Ficamos estarrecidos, claro, também por se tratar de jovens ricos, de escolas caras. Mas por que esse espanto? Aprendemos com modelos, com a nossa família. Primeiro, copiamos o que eles fazem. Com o tempo, esse comportamento aprendido se torna a nossa moral.

 

Mas, como as famílias estão ausentes, os jovens não têm em quem se espelhar. O espelho é diferente do modelo. Modelo é referência externa. Espelho é filtro, parâmetro, lapidação. Quem lapida esses jovens? Os influenciadores digitais, nesse mundo ignorante da internet. Lá não tem saber de causa, só expressão, sem filtro, do que se pensa. E o pensamento ali é tratado como coisa menor. Esses jovens sem filtro e lapidação ética e moral de suas famílias se espelham nos influenciadores, e a bagunça está armada. Soma-se isso à incapacidade de as escolas privadas organizarem um discurso humano: que seja antirracista, antiviolência, que preserve as diferenças e que, principalmente, cuide da integridade física e moral das crianças e jovens.
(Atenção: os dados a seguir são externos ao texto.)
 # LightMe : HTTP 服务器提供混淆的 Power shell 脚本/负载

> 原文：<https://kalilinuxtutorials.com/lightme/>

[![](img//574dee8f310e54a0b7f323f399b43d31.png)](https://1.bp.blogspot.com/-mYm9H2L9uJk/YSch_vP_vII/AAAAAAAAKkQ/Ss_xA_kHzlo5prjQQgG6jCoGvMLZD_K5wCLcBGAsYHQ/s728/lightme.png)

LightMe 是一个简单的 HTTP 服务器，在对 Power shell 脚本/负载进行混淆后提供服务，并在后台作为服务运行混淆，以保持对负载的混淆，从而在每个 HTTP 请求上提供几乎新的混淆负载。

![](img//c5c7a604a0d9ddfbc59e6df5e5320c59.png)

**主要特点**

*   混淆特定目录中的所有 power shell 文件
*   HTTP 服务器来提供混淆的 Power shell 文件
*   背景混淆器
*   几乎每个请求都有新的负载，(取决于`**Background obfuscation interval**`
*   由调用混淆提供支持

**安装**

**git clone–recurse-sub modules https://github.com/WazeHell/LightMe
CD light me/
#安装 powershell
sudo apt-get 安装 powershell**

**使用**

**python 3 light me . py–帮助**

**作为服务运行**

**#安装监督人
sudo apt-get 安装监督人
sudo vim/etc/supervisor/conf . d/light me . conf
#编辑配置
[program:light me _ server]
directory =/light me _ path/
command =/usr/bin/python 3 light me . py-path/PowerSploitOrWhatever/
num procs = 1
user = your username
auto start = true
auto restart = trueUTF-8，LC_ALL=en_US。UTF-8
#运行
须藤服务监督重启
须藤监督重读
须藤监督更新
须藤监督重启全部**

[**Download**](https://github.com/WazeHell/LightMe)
“A educação não resistirá se não for antirracista”
— Marcelo Cunha Bueno

As escolas da tal elite estão a serviço de um pensamento hegemônico, essencialmente branco, machista e eurocêntrico. Fica difícil que desenvolvam empatia, senso crítico, reflexão. Não porque não sejam competentes, mas porque não dialogam com o mundo. A escola é espaço de atravessamento, e o que nos atravessa hoje é a necessidade de nos tornarmos agudos em relação à violênciaMas, principalmente, assumirmos a nossa parcela de responsabilidade diante da barbárie que acontece em nossas relações.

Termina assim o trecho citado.